The rain was thinning away and the girl was walking in the centre of the
sidewalk with her head up and the few drops falling on her face. She smiled when
she saw Montag.
"Hello! "
He said hello and then said, "What are you up to now?"
"I'm still crazy. The rain feels good. I love to walk in it.
"I don't think I'd like that," he said.
"You might if you tried."
"I never have."
She licked her lips. "Rain even tastes good."
"What do you do, go around trying everything once?" he asked.
"Sometimes twice." She looked at something in her hand.
"What've you got there?" he said.
"I guess it's the last of the dandelions this year. I didn't think I'd find one
on the lawn this late. Have you ever heard of rubbing it under your chin? Look."
She touched her chin with the flower, laughing.
"Why?"
"If it rubs off, it means I'm in love. Has it?"
He could hardly do anything else but look.
"Well?" she said.
"You're yellow under there."
"Fine! Let's try YOU now."
"It won't work for me."
"Here." Before he could move she had put the dandelion under his chin. He drew
back and she laughed. "Hold still!"
She peered under his chin and frowned.
"Well?" he said.
"What a shame," she said. "You're not in love with anyone."
"Yes, I am ! "
"It doesn't show."
"I am very much in love!" He tried to conjure up a face to fit the words, but
there was no face. "I am ! "
"Oh please don't look that way."
"It's that dandelion," he said. "You've used it all up on yourself. That's why
it won't work for me."
"Of course, that must be it. Oh, now I've upset you, I can see I have; I'm
sorry, really I am." She touched his elbow.

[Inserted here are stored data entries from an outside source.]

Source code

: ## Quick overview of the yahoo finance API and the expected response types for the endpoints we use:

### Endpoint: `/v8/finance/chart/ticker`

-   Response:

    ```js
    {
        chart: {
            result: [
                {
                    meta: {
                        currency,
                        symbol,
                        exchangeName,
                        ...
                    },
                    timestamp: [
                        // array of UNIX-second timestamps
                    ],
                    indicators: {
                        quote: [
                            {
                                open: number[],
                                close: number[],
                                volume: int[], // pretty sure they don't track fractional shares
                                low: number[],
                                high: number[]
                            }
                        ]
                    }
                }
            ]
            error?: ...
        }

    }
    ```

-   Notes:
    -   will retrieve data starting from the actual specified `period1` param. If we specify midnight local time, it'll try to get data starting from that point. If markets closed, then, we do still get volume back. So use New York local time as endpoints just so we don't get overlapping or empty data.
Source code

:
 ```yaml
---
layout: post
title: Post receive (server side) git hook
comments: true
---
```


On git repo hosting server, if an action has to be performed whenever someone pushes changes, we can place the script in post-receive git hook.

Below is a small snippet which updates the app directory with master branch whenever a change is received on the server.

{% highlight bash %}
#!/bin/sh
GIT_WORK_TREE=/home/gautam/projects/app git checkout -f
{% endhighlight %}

"No, no," he said, quickly, "I'm all right."
"I've got to be going, so say you forgive me. I don't want you angry with me."
"I'm not angry. Upset, yes."
"I've got to go to see my psychiatrist now. They make me go. I made up things to
say. I don't know what he thinks of me. He says I'm a regular onion! I keep him
busy peeling away the layers."
"I'm inclined to believe you need the psychiatrist," said Montag.
"You don't mean that."
He took a breath and let it out and at last said, "No, I don't mean that."
"The psychiatrist wants to know why I go out and hike around in the forests and
watch the birds and collect butterflies. I'll show you my collection some day."
"Good."
"They want to know what I do with all my time. I tell them that sometimes I just
sit and think. But I won't tell them what. I've got them running. And sometimes,
I tell them, I like to put my head back, like this, and let the rain fall into
my mouth. It tastes just like wine. Have you ever tried it?"
"No I--"
"You HAVE forgiven me, haven't you?"
"Yes." He thought about it. "Yes, I have. God knows why. You're peculiar, you're
aggravating, yet you're easy to forgive. You say you're seventeen?"
"Well-next month."
"How odd. How strange. And my wife thirty and yet you seem so much older at
times. I can't get over it."
"You're peculiar yourself, Mr. Montag. Sometimes I even forget you're a fireman.
Now, may I make you angry again?"
"Go ahead."
"How did it start? How did you get into it? How did you pick your work and how
did you happen to think to take the job you have? You're not like the others.
I've seen a few; I know. When I talk, you look at me. When I said something
about the moon, you looked at the moon, last night. The others would never do
that. The others would walk off and leave me talking. Or threaten me. No one has
time any more for anyone else. You're one of the few who put up with me. That's
why I think it's so strange you're a fireman, it just doesn't seem right for
you, somehow."
He felt his body divide itself into a hotness and a coldness, a softness and a
hardness, a trembling and a not trembling, the two halves grinding one upon the
other.
"You'd better run on to your appointment," he said.